一方で、中国ゲーム市場全体の8月の売上高は、前年同月比で13.01%の減少となりました。これは、ユーザーの消費習慣の変化と、市場を牽引するような「次世代のキラータイトル」の供給不足が複合的に影響したと分析されています。昨年同時期に『黒神話:悟空』のような現象級タイトルが市場を押し上げた高基数効果もあり、今年の市場はそれを補う新作が不足している状況です。特にモバイルゲーム市場と中国開発タイトルの海外市場売上が減少しており、業界全体が新たな成長戦略を模索していることが伺えます。

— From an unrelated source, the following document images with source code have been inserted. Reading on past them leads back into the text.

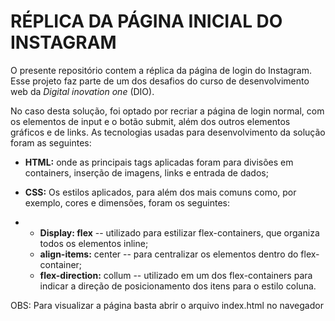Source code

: # **RÉPLICA DA PÁGINA INICIAL DO INSTAGRAM** 

O presente repositório contem a réplica da página de login do Instagram. Esse projeto faz parte de um dos desafios do curso de desenvolvimento web da *Digital inovation one* (DIO).

No caso desta solução, foi optado por recriar a página de login normal, com os elementos de input e o botão submit, além dos outros elementos gráficos e de links. As tecnologias usadas para desenvolvimento da solução foram as seguintes:

- **HTML:** onde     as principais tags aplicadas foram para divisões em containers, inserção     de imagens, links e entrada de dados;

- **CSS:** Os estilos     aplicados, para além dos mais comuns como, por exemplo, cores e dimensões,     foram os seguintes:

- - **Display:      flex** -- utilizado para estilizar flex-containers, que organiza todos      os elementos inline;
  - **align-items:**      center -- para centralizar os elementos dentro do flex-container;
  - **flex-direction:**      collum -- utilizado em um dos flex-containers para indicar a direção de      posicionamento dos itens para o estilo coluna.


OBS: Para visualizar a página basta abrir o arquivo index.html no navegador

東京ゲームショウ2025に見る中国の存在感と注目タイトル

TGS 2025は過去最大規模に!中国メーカーが席巻

2025年9月25日に開幕した東京ゲームショウ(TGS 2025)は、「無限無尽の遊楽場」をテーマに掲げ、出展社数、ブース数ともに過去最高を記録しました。この国際的な舞台で、騰訊(Tencent)、網易(NetEase)、叠紙(Papergames)、鷹角網絡(Hypergryph)など、多くの中国大手メーカーが主力タイトルを携えて参加し、その存在感は例年以上に際立っていました。網易の『無限大』ブースでは試遊に30分待ちの長蛇の列ができ、騰訊の『モンスターハンター:トラベラー』や『Exoborne』、『勝利の女神:NIKKE』など、各社の注目タイトルが多くの来場者の関心を集めました。

『アークナイツ:終末地』PS5版実機デモが初公開

特に注目を集めたのが、鷹角網絡(Hypergryph)が開発する『アークナイツ:終末地』のPS5版序章全編実機デモです。PS5 Proで録画されたこのデモは、環境の動的な光影表現、破壊可能な地形、キャラクター切り替えや連携攻撃が可能な戦闘システム、そして3Dタワーディフェンス要素といったゲームの深い部分までが披露されました。DualSenseコントローラーの特性を活かした振動フィードバックなど、家庭用ゲーム機への深い適応も見せつけ、その高い技術力と完成度に多くのプレイヤーが期待を寄せました。本タイトルは、昨年のTGSで「日本ゲーム大賞2024」フューチャー部門を受賞しており、今回はPS5版での新たな魅力を発信しました。

大作MMORPG『射雕』の突然のサービス終了

開発費10億元の大作が1年半で幕を下ろす

TGSでの華々しいニュースの陰で、衝撃的な発表もありました。網易(NetEase)が手掛けた武侠MMORPG『射雕』が、2025年11月24日をもってサービスを終了すると発表したのです。2024年3月の正式サービス開始からわずか1年半。開発に10億元(当時のレートで約200億円相当)もの巨費が投じられたとされるこの大作は、IP(知的財産)契約の終了と運営戦略の調整が原因とされています。リリース当初からキャラクターデザインや最適化の問題が指摘され、思うような成果を出せずにいました。既存プレイヤーには、未消費の仮想通貨の返還や、網易の他タイトルでの特典が提供されますが、中国ゲーム業界における大型タイトルの厳しさを改めて浮き彫りにする出来事となりました。

まとめ

2025年9月の中国ゲーム業界は、版号の安定供給とTGSでの目覚ましい存在感という明るい側面と、市場全体の収入減や大型タイトルのサービス終了という厳しい現実が混在する、まさに激動の一ヶ月となりました。特にTGSでの中国メーカーの躍進は、日本のゲーム市場にとっても無視できない動きであり、今後さらに多くの中国発ゲームが世界市場、そして日本市場へと進出していくことが予想されます。一方で、大規模開発でも成功が保証されない厳しさは、業界全体への警鐘とも言えるでしょう。技術革新と市場競争が加速する中で、中国ゲーム業界の動向は、今後も世界中のゲーマー、そして日本のゲーム業界に大きな影響を与え続けることになりそうです。